- **WHAT THE TASK ASKS**:
Give back exactly the lines of the data below, starting with the line that has "U+800X | &#x8000;" and going on through the line that has "U+809X | &#x8090;".

+-------+

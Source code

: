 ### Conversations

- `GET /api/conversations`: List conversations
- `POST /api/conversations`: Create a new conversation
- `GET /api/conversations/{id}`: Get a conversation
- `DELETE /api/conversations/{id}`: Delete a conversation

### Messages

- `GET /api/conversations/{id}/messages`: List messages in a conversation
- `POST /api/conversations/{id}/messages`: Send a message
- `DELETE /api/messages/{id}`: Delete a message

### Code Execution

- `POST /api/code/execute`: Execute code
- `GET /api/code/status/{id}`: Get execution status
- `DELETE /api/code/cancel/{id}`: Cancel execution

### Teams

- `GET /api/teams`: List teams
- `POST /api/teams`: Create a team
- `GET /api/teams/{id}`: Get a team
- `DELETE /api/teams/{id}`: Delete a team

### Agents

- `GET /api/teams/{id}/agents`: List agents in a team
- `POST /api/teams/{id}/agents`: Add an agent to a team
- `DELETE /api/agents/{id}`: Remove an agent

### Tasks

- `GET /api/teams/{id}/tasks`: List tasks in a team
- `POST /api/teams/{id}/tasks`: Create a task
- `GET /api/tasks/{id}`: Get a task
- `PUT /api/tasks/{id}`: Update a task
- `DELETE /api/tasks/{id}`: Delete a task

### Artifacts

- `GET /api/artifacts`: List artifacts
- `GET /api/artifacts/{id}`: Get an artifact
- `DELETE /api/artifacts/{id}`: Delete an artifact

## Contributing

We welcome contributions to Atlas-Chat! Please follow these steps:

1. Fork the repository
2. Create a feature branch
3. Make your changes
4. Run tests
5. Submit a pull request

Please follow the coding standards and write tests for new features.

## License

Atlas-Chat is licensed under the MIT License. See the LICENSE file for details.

+-------+

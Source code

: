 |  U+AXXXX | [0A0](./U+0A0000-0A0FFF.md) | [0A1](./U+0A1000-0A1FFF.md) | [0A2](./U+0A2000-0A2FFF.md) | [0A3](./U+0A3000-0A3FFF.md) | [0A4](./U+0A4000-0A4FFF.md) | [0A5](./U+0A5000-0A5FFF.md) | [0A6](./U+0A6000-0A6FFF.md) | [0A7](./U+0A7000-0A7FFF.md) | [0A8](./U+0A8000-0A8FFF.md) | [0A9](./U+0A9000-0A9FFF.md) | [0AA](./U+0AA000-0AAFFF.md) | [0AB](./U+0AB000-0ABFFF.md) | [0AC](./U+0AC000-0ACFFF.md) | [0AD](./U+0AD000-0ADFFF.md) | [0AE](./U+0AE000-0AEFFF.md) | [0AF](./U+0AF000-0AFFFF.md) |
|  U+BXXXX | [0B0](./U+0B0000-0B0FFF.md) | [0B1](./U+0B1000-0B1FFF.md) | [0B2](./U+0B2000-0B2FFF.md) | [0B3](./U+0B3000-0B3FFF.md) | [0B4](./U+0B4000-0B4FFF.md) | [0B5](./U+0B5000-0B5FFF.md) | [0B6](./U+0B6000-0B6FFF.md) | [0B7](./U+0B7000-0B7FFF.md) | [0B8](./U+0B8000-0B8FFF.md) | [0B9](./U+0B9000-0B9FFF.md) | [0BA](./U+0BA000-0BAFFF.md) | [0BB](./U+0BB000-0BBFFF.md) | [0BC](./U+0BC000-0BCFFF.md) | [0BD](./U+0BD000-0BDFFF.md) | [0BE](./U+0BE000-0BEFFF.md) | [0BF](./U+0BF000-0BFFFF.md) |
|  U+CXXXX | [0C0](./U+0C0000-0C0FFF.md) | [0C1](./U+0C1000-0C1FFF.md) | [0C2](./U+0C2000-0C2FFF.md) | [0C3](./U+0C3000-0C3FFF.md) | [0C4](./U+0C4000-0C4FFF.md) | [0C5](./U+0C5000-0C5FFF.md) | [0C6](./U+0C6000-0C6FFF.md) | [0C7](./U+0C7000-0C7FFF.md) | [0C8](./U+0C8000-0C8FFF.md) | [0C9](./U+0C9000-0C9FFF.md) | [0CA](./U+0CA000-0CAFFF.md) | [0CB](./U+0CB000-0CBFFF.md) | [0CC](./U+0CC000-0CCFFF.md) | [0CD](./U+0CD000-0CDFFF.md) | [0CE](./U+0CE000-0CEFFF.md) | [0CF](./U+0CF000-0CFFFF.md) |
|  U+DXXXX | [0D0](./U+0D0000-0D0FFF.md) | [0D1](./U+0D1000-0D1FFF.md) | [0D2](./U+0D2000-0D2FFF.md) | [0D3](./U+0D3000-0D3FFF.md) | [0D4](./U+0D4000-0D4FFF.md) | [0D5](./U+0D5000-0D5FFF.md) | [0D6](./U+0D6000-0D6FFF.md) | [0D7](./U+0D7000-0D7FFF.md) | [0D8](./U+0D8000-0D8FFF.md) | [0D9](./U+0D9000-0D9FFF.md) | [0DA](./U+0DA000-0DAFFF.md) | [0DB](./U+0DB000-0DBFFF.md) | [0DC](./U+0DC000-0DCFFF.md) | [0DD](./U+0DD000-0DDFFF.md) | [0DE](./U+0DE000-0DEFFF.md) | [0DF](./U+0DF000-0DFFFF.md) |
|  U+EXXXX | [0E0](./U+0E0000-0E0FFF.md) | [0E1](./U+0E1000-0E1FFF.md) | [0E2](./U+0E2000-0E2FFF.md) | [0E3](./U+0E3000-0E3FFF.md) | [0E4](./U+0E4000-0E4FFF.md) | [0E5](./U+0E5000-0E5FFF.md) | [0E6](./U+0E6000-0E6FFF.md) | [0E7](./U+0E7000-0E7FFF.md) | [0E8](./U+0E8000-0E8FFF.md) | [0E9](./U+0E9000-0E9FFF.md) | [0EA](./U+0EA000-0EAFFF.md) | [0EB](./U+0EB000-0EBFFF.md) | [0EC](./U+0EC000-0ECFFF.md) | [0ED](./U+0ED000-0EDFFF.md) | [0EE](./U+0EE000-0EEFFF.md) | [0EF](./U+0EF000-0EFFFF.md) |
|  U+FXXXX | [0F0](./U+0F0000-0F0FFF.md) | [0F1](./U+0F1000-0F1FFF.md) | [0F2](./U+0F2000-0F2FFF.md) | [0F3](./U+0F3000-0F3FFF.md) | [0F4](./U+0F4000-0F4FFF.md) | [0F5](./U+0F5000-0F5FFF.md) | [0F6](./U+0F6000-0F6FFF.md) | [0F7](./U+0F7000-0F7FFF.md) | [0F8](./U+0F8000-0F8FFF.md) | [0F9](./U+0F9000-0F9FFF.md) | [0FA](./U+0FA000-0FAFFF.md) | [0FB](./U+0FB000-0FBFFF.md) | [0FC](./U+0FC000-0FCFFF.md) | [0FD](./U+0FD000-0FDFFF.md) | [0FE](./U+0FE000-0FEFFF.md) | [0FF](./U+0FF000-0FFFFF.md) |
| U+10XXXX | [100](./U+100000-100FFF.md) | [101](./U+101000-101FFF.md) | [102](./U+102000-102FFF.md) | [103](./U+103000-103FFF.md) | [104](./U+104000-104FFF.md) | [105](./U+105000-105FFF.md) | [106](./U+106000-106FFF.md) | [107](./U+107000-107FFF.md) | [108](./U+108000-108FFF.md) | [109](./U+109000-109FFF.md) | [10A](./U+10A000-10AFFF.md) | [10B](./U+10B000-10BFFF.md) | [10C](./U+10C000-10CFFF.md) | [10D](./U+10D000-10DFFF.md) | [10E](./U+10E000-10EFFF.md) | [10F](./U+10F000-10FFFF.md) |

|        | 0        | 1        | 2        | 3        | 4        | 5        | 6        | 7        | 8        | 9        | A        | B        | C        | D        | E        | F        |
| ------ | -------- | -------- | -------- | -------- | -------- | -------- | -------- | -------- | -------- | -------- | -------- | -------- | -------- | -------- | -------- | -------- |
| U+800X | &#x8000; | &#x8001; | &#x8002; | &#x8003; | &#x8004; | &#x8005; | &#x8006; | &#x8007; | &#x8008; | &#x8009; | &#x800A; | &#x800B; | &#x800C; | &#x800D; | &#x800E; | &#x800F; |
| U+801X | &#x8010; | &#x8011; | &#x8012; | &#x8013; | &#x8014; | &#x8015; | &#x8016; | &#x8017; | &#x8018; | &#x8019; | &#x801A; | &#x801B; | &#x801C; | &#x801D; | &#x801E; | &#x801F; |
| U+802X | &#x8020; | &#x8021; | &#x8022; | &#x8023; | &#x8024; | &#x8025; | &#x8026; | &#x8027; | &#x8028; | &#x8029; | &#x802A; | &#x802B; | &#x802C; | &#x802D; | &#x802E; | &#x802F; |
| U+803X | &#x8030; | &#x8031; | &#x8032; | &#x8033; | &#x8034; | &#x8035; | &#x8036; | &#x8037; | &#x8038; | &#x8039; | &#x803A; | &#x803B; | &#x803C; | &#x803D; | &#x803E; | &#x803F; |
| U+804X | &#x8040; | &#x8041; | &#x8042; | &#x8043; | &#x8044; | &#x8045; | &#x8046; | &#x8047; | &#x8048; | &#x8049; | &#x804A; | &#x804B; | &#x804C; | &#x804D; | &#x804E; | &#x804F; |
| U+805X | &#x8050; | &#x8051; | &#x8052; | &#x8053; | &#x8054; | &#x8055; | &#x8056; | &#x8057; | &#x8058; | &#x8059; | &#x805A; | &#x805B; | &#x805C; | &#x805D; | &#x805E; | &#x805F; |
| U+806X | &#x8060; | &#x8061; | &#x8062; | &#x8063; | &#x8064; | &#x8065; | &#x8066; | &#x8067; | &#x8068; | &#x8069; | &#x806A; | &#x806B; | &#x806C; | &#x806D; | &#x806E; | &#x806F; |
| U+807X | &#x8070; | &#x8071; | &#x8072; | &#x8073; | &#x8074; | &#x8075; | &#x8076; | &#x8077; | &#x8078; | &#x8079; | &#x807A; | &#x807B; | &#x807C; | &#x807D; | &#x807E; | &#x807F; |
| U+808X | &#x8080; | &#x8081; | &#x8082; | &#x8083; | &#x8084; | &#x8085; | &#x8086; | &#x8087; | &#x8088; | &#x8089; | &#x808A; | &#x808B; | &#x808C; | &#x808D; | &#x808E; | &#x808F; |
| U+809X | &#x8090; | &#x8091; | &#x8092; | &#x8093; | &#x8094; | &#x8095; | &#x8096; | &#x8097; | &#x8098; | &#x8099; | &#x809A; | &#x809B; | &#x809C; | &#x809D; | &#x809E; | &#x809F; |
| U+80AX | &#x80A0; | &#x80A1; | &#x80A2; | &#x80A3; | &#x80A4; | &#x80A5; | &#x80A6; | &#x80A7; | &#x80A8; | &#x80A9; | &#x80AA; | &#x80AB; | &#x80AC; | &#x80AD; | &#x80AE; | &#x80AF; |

+-------+

- **RESPONSE FOR THIS EXERCISE**:
| U+800X | &#x8000; | &#x8001; | &#x8002; | &#x8003; | &#x8004; | &#x8005; | &#x8006; | &#x8007; | &#x8008; | &#x8009; | &#x800A; | &#x800B; | &#x800C; | &#x800D; | &#x800E; | &#x800F; |
| U+801X | &#x8010; | &#x8011; | &#x8012; | &#x8013; | &#x8014; | &#x8015; | &#x8016; | &#x8017; | &#x8018; | &#x8019; | &#x801A; | &#x801B; | &#x801C; | &#x801D; | &#x801E; | &#x801F; |
| U+802X | &#x8020; | &#x8021; | &#x8022; | &#x8023; | &#x8024; | &#x8025; | &#x8026; | &#x8027; | &#x8028; | &#x8029; | &#x802A; | &#x802B; | &#x802C; | &#x802D; | &#x802E; | &#x802F; |
| U+803X | &#x8030; | &#x8031; | &#x8032; | &#x8033; | &#x8034; | &#x8035; | &#x8036; | &#x8037; | &#x8038; | &#x8039; | &#x803A; | &#x803B; | &#x803C; | &#x803D; | &#x803E; | &#x803F; |
| U+804X | &#x8040; | &#x8041; | &#x8042; | &#x8043; | &#x8044; | &#x8045; | &#x8046; | &#x8047; | &#x8048; | &#x8049; | &#x804A; | &#x804B; | &#x804C; | &#x804D; | &#x804E; | &#x804F; |
| U+805X | &#x8050; | &#x8051; | &#x8052; | &#x8053; | &#x8054; | &#x8055; | &#x8056; | &#x8057; | &#x8058; | &#x8059; | &#x805A; | &#x805B; | &#x805C; | &#x805D; | &#x805E; | &#x805F; |
| U+806X | &#x8060; | &#x8061; | &#x8062; | &#x8063; | &#x8064; | &#x8065; | &#x8066; | &#x8067; | &#x8068; | &#x8069; | &#x806A; | &#x806B; | &#x806C; | &#x806D; | &#x806E; | &#x806F; |
| U+807X | &#x8070; | &#x8071; | &#x8072; | &#x8073; | &#x8074; | &#x8075; | &#x8076; | &#x8077; | &#x8078; | &#x8079; | &#x807A; | &#x807B; | &#x807C; | &#x807D; | &#x807E; | &#x807F; |
| U+808X | &#x8080; | &#x8081; | &#x8082; | &#x8083; | &#x8084; | &#x8085; | &#x8086; | &#x8087; | &#x8088; | &#x8089; | &#x808A; | &#x808B; | &#x808C; | &#x808D; | &#x808E; | &#x808F; |
| U+809X | &#x8090; | &#x8091; | &#x8092; | &#x8093; | &#x8094; | &#x8095; | &#x8096; | &#x8097; | &#x8098; | &#x8099; | &#x809A; | &#x809B; | &#x809C; | &#x809D; | &#x809E; | &#x809F; |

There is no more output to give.